Awareness of textural ingredients varies

Although an average 48% of consumers say that they “care more for the texture experience than for the ingredient list of a food product,” ingredients are themselves a vital part of textural development and the research explored consumer attitudes to important texturizers. Starch and gelatin are most familiar to consumers, with more than 90% claiming to know or to have heard of these; in contrast, less than 45% knew or had heard of gellan gum or carrageenan. Age was again significant in ingredient awareness, with the youngest Gen Z consumers (18-25) least likely to be aware of textural stalwarts such as pectin, gelatin and starch, while Boomers were least aware of carrageenan, gellan gum and xanthan gum.

What’s next?

Innova’s research also explored consumer reaction to familiar products with a twist on texture, i.e. Japanese fluffy or soufflé pancakes and Middle Eastern stretchy ice cream. As globalization continues, cultural overlap will see other textural novelties extending their reach into new markets, while even locally, familiar foods can find value by trying out new textures.

Combination textures are also expected to flourish in the coming years. Crunchy and chewy combinations are emerging, particularly in the snacking arena, while concepts such as mochi ice cream balls (chewy and creamy) and Asian bubble milk teas (chewy and smooth) are also effectively blending mouthfeels.

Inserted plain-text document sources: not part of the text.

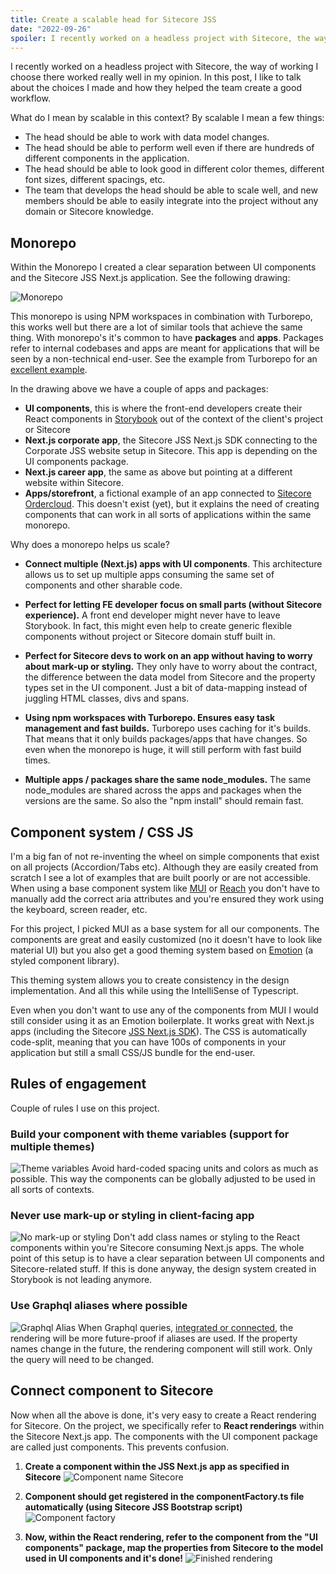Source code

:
 ```yaml
---
title: Create a scalable head for Sitecore JSS
date: "2022-09-26"
spoiler: I recently worked on a headless project with Sitecore, the way of working I choose there worked really well in my opinion. In this post, I like to talk about the choices I made and how they helped the team create a good workflow.
---
```


I recently worked on a headless project with Sitecore, the way of working I choose there worked really well in my opinion. In this post, I like to talk about the choices I made and how they helped the team create a good workflow.

What do I mean by scalable in this context? By scalable I mean a few things:

- The head should be able to work with data model changes.
- The head should be able to perform well even if there are hundreds of different components in the application.
- The head should be able to look good in different color themes, different font sizes, different spacings, etc.
- The team that develops the head should be able to scale well, and new members should be able to easily integrate into the project without any domain or Sitecore knowledge.

## Monorepo

Within the Monorepo I created a clear separation between UI components and the Sitecore JSS Next.js application.
See the following drawing:

![Monorepo](/blog/monorepo.png)

This monorepo is using NPM workspaces in combination with Turborepo, this works well but there are a lot of similar tools that achieve the same thing.
With monorepo's it's common to have **packages** and **apps**. Packages refer to internal codebases and apps are meant for applications that will be seen by a non-technical end-user. See the example from Turborepo for an [excellent example](https://turborepo.org/docs/getting-started/create-new#2-exploring-your-new-repo).

In the drawing above we have a couple of apps and packages:

- **UI components**, this is where the front-end developers create their React components in [Storybook](https://storybook.js.org/) out of the context of the client's project or Sitecore
- **Next.js corporate app**, the Sitecore JSS Next.js SDK connecting to the Corporate JSS website setup in Sitecore. This app is depending on the UI components package.
- **Next.js career app**, the same as above but pointing at a different website within Sitecore.
- **Apps/storefront**, a fictional example of an app connected to [Sitecore Ordercloud](https://ordercloud.io/). This doesn't exist (yet), but it explains the need of creating components that can work in all sorts of applications within the same monorepo.

Why does a monorepo helps us scale?

- **Connect multiple (Next.js) apps with UI components**.
  This architecture allows us to set up multiple apps consuming the same set of components and other sharable code.

- **Perfect for letting FE developer focus on small parts (without Sitecore experience).**
  A front end developer might never have to leave Storybook. In fact, this might even help to create generic flexible components without project or Sitecore domain stuff built in.

- **Perfect for Sitecore devs to work on an app without having to worry about mark-up or styling.**
  They only have to worry about the contract, the difference between the data model from Sitecore and the property types set in the UI component. Just a bit of data-mapping instead of juggling HTML classes, divs and spans.

- **Using npm workspaces with Turborepo. Ensures easy task management and fast builds.**
  Turborepo uses caching for it's builds. That means that it only builds packages/apps that have changes. So even when the monorepo is huge, it will still perform with fast build times.

- **Multiple apps / packages share the same node_modules.**
  The same node_modules are shared across the apps and packages when the versions are the same. So also the "npm install" should remain fast.

## Component system / CSS JS

I'm a big fan of not re-inventing the wheel on simple components that exist on all projects (Accordion/Tabs etc). Although they are easily created from scratch I see a lot of examples that are built poorly or are not accessible. When using a base component system like [MUI](https://mui.com/) or [Reach](https://reach.tech/) you don't have to manually add the correct aria attributes and you're ensured they work using the keyboard, screen reader, etc.

For this project, I picked MUI as a base system for all our components. The components are great and easily customized (no it doesn't have to look like material UI) but you also get a good theming system based on [Emotion](https://emotion.sh/) (a styled component library).

This theming system allows you to create consistency in the design implementation. And all this while using the IntelliSense of Typescript.

Even when you don't want to use any of the components from MUI I would still consider using it as an Emotion boilerplate. It works great with Next.js apps (including the Sitecore [JSS Next.js SDK](https://github.com/Sitecore/jss/tree/dev/packages/sitecore-jss-nextjs)). The CSS is automatically code-split, meaning that you can have 100s of components in your application but still a small CSS/JS bundle for the end-user.

## Rules of engagement

Couple of rules I use on this project.

### Build your component with theme variables (support for multiple themes)

![Theme variables](/blog/theme-variables.png)
Avoid hard-coded spacing units and colors as much as possible. This way the components can be globally adjusted to be used in all sorts of contexts.

### Never use mark-up or styling in client-facing app

![No mark-up or styling](/blog/no-markup-or-styling.png)
Don't add class names or styling to the React components within you're Sitecore consuming Next.js apps. The whole point of this setup is to have a clear separation between UI components and Sitecore-related stuff. If this is done anyway, the design system created in Storybook is not leading anymore.

### Use Graphql aliases where possible

![Graphql Alias](/blog/graphql-alias.png)
When Graphql queries, [integrated or connected](https://doc.sitecore.com/xp/en/developers/hd/190/sitecore-headless-development/integrated-graphql-in-jss-apps.html), the rendering will be more future-proof if aliases are used. If the property names change in the future, the rendering component will still work. Only the query will need to be changed.

## Connect component to Sitecore

Now when all the above is done, it's very easy to create a React rendering for Sitecore.
On the project, we specifically refer to **React renderings** within the Sitecore Next.js app. The components with the UI component package are called just components. This prevents confusion.

1. **Create a component within the JSS Next.js app as specified in Sitecore**
   ![Component name Sitecore](/blog/component-name.png)

2. **Component should get registered in the componentFactory.ts file automatically (using Sitecore JSS Bootstrap script)**
   ![Component factory](/blog/component-factory.png)

3. **Now, within the React rendering, refer to the component from the "UI components" package, map the properties from Sitecore to the model used in UI components and it's done!**
   ![Finished rendering](/blog/finished-rendering.png)
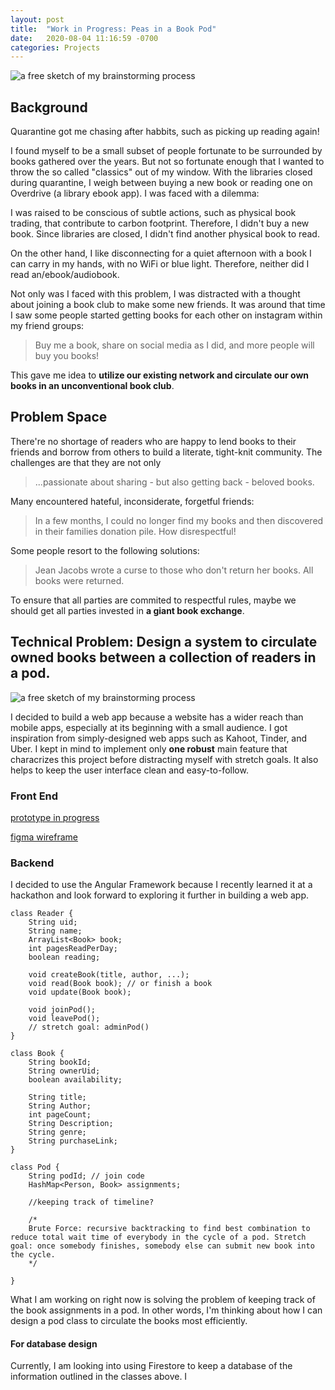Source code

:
 ```yaml
---
layout: post
title:  "Work in Progress: Peas in a Book Pod"
date:   2020-08-04 11:16:59 -0700
categories: Projects
---
```


![a free sketch of my brainstorming process](../../../../img/landing_page.png)


## Background

Quarantine got me chasing after habbits, such as picking up reading again!

I found myself to be a small subset of people fortunate to be surrounded by books gathered over the years. But not so fortunate enough that I wanted to throw the so called "classics" out of my window. With the libraries closed during quarantine, I weigh between buying a new book or reading one on Overdrive (a library ebook app). I was faced with a dilemma:

I was raised to be conscious of subtle actions, such as physical book trading, that contribute to carbon footprint. Therefore, I didn't buy a new book. Since libraries are closed, I didn't find another physical book to read.

On the other hand, I like disconnecting for a quiet afternoon with a book I can carry in my hands, with no WiFi or blue light. Therefore, neither did I read an/ebook/audiobook.

Not only was I faced with this problem, I was distracted with a thought about joining a book club to make some new friends. It was around that time I saw some people started getting books for each other on instagram within my friend groups: 

> Buy me a book, share on social media as I did, and more people will buy you books!

This gave me idea to **utilize our existing network and  circulate our own books in an unconventional book club**.


## Problem Space

There're no shortage of readers who are happy to lend books to their friends and borrow from others to build a literate, tight-knit community. The challenges are that they are not only

> ...passionate about sharing - but also getting back - beloved books.

Many encountered hateful, inconsiderate, forgetful friends:
> In a few months, I could no longer find my books and then discovered in their families donation pile. How disrespectful!

Some people resort to the following solutions:

> Jean Jacobs wrote a curse to those who don't return her books. All books were returned.

To ensure that all parties are commited to respectful rules, maybe we should get all parties invested in **a giant book exchange**.

## Technical Problem: Design a system to circulate owned books between a collection of readers in a pod.


![a free sketch of my brainstorming process](../../../../img/whiteboard_brainstorm.png)

I decided to build a web app because a website has a wider reach than mobile apps, especially at its beginning with a small audience. I got inspiration from simply-designed web apps such as Kahoot, Tinder, and Uber. I kept in mind to implement only **one robust** main feature that characrizes this project before distracting myself with stretch goals. It also helps to keep the user interface clean and easy-to-follow.

### Front End
[prototype in progress](https://www.figma.com/proto/y1203BjQzYBTxTdXYUfkvM/Peas-in-a-Book-Pod?node-id=22%3A0&scaling=scale-down)

[figma wireframe](https://www.figma.com/file/y1203BjQzYBTxTdXYUfkvM/Peas-in-a-Book-Pod?node-id=0%3A1)

### Backend
I decided to use the Angular Framework because I recently learned it at a hackathon and look forward to exploring it further in building a web app. 
```
class Reader {
    String uid;
    String name;
    ArrayList<Book> book;
    int pagesReadPerDay;
    boolean reading;

    void createBook(title, author, ...);
    void read(Book book); // or finish a book
    void update(Book book);

    void joinPod();
    void leavePod();
    // stretch goal: adminPod()
}

class Book {
    String bookId;
    String ownerUid;
    boolean availability;

    String title;
    String Author;
    int pageCount;
    String Description;
    String genre;
    String purchaseLink;
}

class Pod {
    String podId; // join code
    HashMap<Person, Book> assignments;
    
    //keeping track of timeline? 

    /* 
    Brute Force: recursive backtracking to find best combination to reduce total wait time of everybody in the cycle of a pod. Stretch goal: once somebody finishes, somebody else can submit new book into the cycle.
    */

}

```
What I am working on right now is solving the problem of keeping track of the book assignments in a pod. In other words, I'm thinking about how I can design a pod class to circulate the books most efficiently.

#### For database design
Currently, I am looking into using Firestore to keep a database of the information outlined in the classes above. I 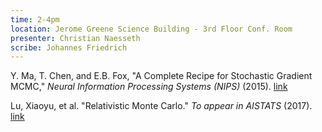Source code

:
 ```yaml
---
time: 2-4pm
location: Jerome Greene Science Building - 3rd Floor Conf. Room
presenter: Christian Naesseth
scribe: Johannes Friedrich
---
```


Y. Ma, T. Chen, and E.B. Fox, "A Complete Recipe for Stochastic Gradient MCMC," _Neural Information Processing Systems (NIPS)_ (2015). [link](http://papers.nips.cc/paper/5891-a-complete-recipe-for-stochastic-gradient-mcmc)

Lu, Xiaoyu, et al. "Relativistic Monte Carlo." _To appear in AISTATS_ (2017). [link](https://arxiv.org/pdf/1609.04388)
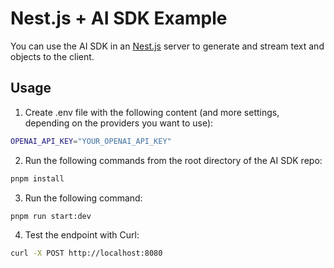 # Nest.js + AI SDK Example

You can use the AI SDK in an [Nest.js](https://nestjs.com/) server to generate and stream text and objects to the client.

## Usage

1. Create .env file with the following content (and more settings, depending on the providers you want to use):

```sh
OPENAI_API_KEY="YOUR_OPENAI_API_KEY"
```

2. Run the following commands from the root directory of the AI SDK repo:

```sh
pnpm install
```

3. Run the following command:

```sh
pnpm run start:dev
```

4. Test the endpoint with Curl:

```sh
curl -X POST http://localhost:8080
```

Further ahead, 3D printing could also offer scope for textural innovation, opening doors for more unusual shapes and textures and allowing manufacturers to play around with the entire structural design of food and drink to deliver novelty both visually and in the eating experience.

“Texture & The Consumer” is a recent Consumer Insider report from Innova Market Insights, which presents original consumer research, supported by analysis of new product development, in order to assess key trends surrounding this theme and to identify where future opportunities can be found.